▸ **How to complete this task**
Among the lines below, a stretch begins at the one with "CP TAD Couleur & & & X & X & \\" and ends at the one with "CD TAD Coup &". Repeat that stretch exactly, ends included.

▸ **Records to use**
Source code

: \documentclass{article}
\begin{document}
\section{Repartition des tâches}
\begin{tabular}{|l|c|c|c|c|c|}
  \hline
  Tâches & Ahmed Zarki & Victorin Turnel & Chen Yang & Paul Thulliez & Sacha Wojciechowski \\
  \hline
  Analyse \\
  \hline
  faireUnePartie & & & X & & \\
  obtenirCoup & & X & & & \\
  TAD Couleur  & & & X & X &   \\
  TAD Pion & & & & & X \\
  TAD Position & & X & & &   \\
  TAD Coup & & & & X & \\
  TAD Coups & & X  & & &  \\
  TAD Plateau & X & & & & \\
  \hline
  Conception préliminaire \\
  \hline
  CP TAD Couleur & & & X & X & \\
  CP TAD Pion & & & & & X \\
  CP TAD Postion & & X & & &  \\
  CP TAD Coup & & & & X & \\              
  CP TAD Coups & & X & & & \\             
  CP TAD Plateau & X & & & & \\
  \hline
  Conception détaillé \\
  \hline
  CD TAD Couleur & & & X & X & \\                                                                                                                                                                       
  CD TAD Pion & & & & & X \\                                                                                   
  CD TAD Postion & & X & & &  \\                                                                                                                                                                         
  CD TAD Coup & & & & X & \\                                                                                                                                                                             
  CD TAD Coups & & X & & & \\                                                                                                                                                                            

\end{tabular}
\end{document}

▸ **Answer to this exercise**
  CP TAD Couleur & & & X & X & \\
  CP TAD Pion & & & & & X \\
  CP TAD Postion & & X & & &  \\
  CP TAD Coup & & & & X & \\              
  CP TAD Coups & & X & & & \\             
  CP TAD Plateau & X & & & & \\
  \hline
  Conception détaillé \\
  \hline
  CD TAD Couleur & & & X & X & \\                                                                                                                                                                       
  CD TAD Pion & & & & & X \\                                                                                   
  CD TAD Postion & & X & & &  \\                                                                                                                                                                         
  CD TAD Coup & & & & X & \\                                                                                                                                                                             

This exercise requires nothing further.